This article is from the Australian Property Journal archive
CONTINUED repricing of commercial property assets has erased $6.5 billion from Charter Hall’s (ASX: CHC) juggernaut funds management business and at the same time, put the group in negative territory for FY24.
Charter Hall posted a $222.1 million statutory loss, compared to a profit of $196.1 million in the previous corresponding period. The result included $461 devaluation on investments.
Operating earnings fell 18.7% to $358.7 million from $441.2 million, but the group announced a distribution of 45.1cps, an increase of 6% on the pcp.
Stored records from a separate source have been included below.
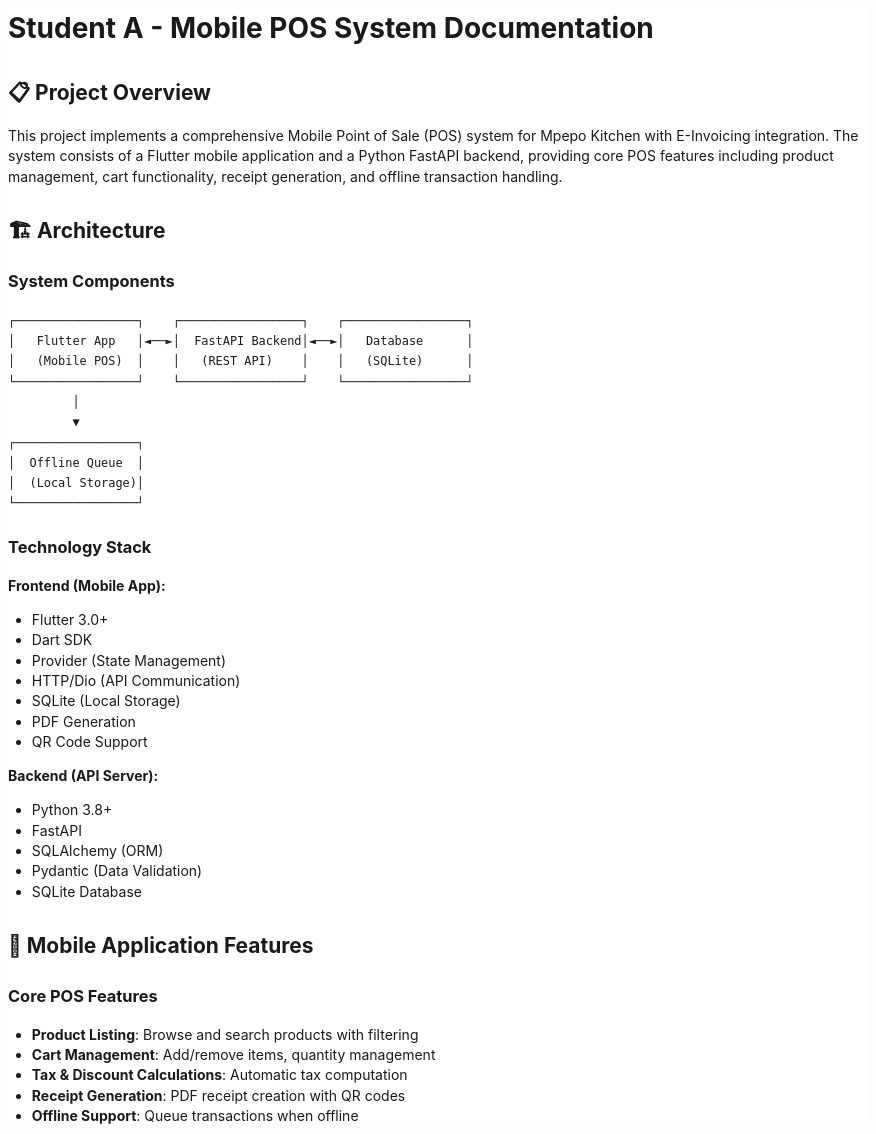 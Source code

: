 # Student A - Mobile POS System Documentation

## 📋 Project Overview

This project implements a comprehensive Mobile Point of Sale (POS) system for Mpepo Kitchen with E-Invoicing integration. The system consists of a Flutter mobile application and a Python FastAPI backend, providing core POS features including product management, cart functionality, receipt generation, and offline transaction handling.

## 🏗️ Architecture

### System Components

```
┌─────────────────┐    ┌─────────────────┐    ┌─────────────────┐
│   Flutter App   │◄──►│  FastAPI Backend│◄──►│   Database      │
│   (Mobile POS)  │    │   (REST API)    │    │   (SQLite)      │
└─────────────────┘    └─────────────────┘    └─────────────────┘
         │
         ▼
┌─────────────────┐
│  Offline Queue  │
│  (Local Storage)│
└─────────────────┘
```

### Technology Stack

**Frontend (Mobile App):**
- Flutter 3.0+
- Dart SDK
- Provider (State Management)
- HTTP/Dio (API Communication)
- SQLite (Local Storage)
- PDF Generation
- QR Code Support

**Backend (API Server):**
- Python 3.8+
- FastAPI
- SQLAlchemy (ORM)
- Pydantic (Data Validation)
- SQLite Database

## 📱 Mobile Application Features

### Core POS Features
- **Product Listing**: Browse and search products with filtering
- **Cart Management**: Add/remove items, quantity management
- **Tax & Discount Calculations**: Automatic tax computation
- **Receipt Generation**: PDF receipt creation with QR codes
- **Offline Support**: Queue transactions when offline
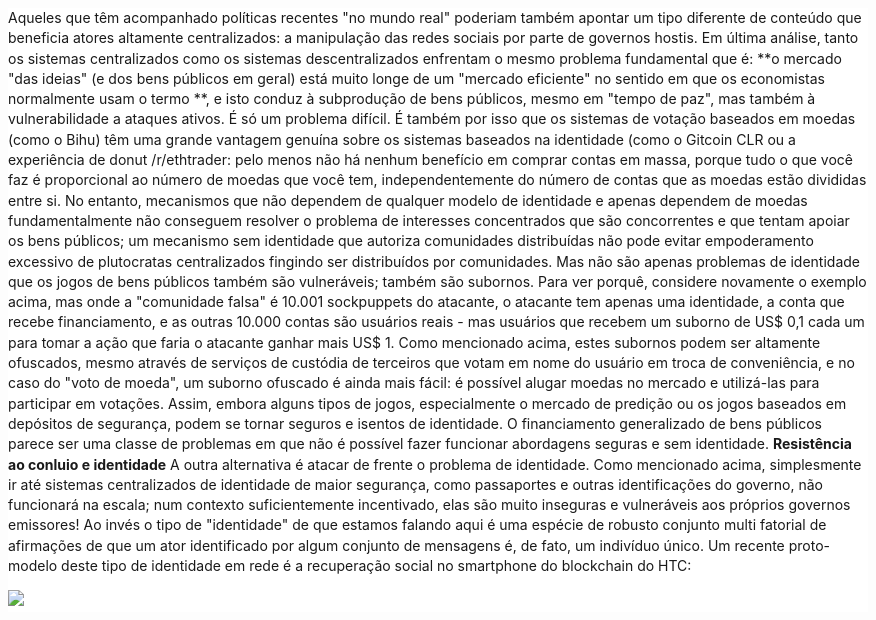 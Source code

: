 Aqueles que têm acompanhado políticas recentes "no mundo real" poderiam também apontar um tipo diferente de conteúdo que beneficia atores altamente centralizados: a manipulação das redes sociais por parte de governos hostis. Em última análise, tanto os sistemas centralizados como os sistemas descentralizados enfrentam o mesmo problema fundamental que é: **o mercado "das ideias" (e dos bens públicos em geral) está muito longe de um "mercado eficiente" no sentido em que os economistas normalmente usam o termo **, e isto conduz à subprodução de bens públicos, mesmo em "tempo de paz", mas também à vulnerabilidade a ataques ativos. É só um problema difícil. É também por isso que os sistemas de votação baseados em moedas (como o Bihu) têm uma grande vantagem genuína sobre os sistemas baseados na identidade (como o Gitcoin CLR ou a experiência de donut /r/ethtrader: pelo menos não há nenhum benefício em comprar contas em massa, porque tudo o que você faz é proporcional ao número de moedas que você tem, independentemente do número de contas que as moedas estão divididas entre si. No entanto, mecanismos que não dependem de qualquer modelo de identidade e apenas dependem de moedas fundamentalmente não conseguem resolver o problema de interesses concentrados que são concorrentes e que tentam apoiar os bens públicos; um mecanismo sem identidade que autoriza comunidades distribuídas não pode evitar empoderamento excessivo de plutocratas centralizados fingindo ser distribuídos por comunidades. Mas não são apenas problemas de identidade que os jogos de bens públicos também são vulneráveis; também são subornos. Para ver porquê, considere novamente o exemplo acima, mas onde a "comunidade falsa" é 10.001 sockpuppets do atacante, o atacante tem apenas uma identidade, a conta que recebe financiamento, e as outras 10.000 contas são usuários reais - mas usuários que recebem um suborno de US$ 0,1 cada um para tomar a ação que faria o atacante ganhar mais US$ 1. Como mencionado acima, estes subornos podem ser altamente ofuscados, mesmo através de serviços de custódia de terceiros que votam em nome do usuário em troca de conveniência, e no caso do "voto de moeda", um suborno ofuscado é ainda mais fácil: é possível alugar moedas no mercado e utilizá-las para participar em votações. Assim, embora alguns tipos de jogos, especialmente o mercado de predição ou os jogos baseados em depósitos de segurança, podem se tornar seguros e isentos de identidade. O financiamento generalizado de bens públicos parece ser uma classe de problemas em que não é possível fazer funcionar abordagens seguras e sem identidade. **Resistência ao conluio e identidade** A outra alternativa é atacar de frente o problema de identidade. Como mencionado acima, simplesmente ir até sistemas centralizados de identidade de maior segurança, como passaportes e outras identificações do governo, não funcionará na escala; num contexto suficientemente incentivado, elas são muito inseguras e vulneráveis aos próprios governos emissores! Ao invés o tipo de "identidade" de que estamos falando aqui é uma espécie de robusto conjunto multi fatorial de afirmações de que um ator identificado por algum conjunto de mensagens é, de fato, um indivíduo único. Um recente proto-modelo deste tipo de identidade em rede é a recuperação social no smartphone do blockchain do HTC:

![](/images/collusion-files/htcphone.jpg)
Managing director and group CEO David Harrison said the group has focussed on the ongoing curation of the portfolios it manages and closely managing its cost base.
“This has seen us deliver a good result set against a tough real estate environment,” he added.
Charter Hall’s portfolio has not been immune to the devaluations. Group funds under management fell by $6.5 billion to $80.9 billion, consisting of $65.5 billion of property FUM and $15.4 billion of Paradice Investment Management (PIM) FUM.
Property FUM contracted by $6.3 billion, driven by devaluations of $6.1 billion and divestments of $2.4 billion offset by acquisitions of $1.7 billion and capex and development spend of $0.5 billion.
The group’s $1.6 billion of gross equity inflows during the period, comprised inflows of $305 million in Wholesale Pooled Funds, $1.140 billion in Wholesale Partnerships, $11 million in Listed Funds and $148 million in Direct managed funds. Outflows impacting net inflows were predominantly driven by secondary unit sales in pooled funds, where selling demand was met by inflows from existing and new investors.
Harrison said the earnings resilience and diversification of the group’s portfolio continues to remain a key strength, combined with a high-quality tenant covenant profile.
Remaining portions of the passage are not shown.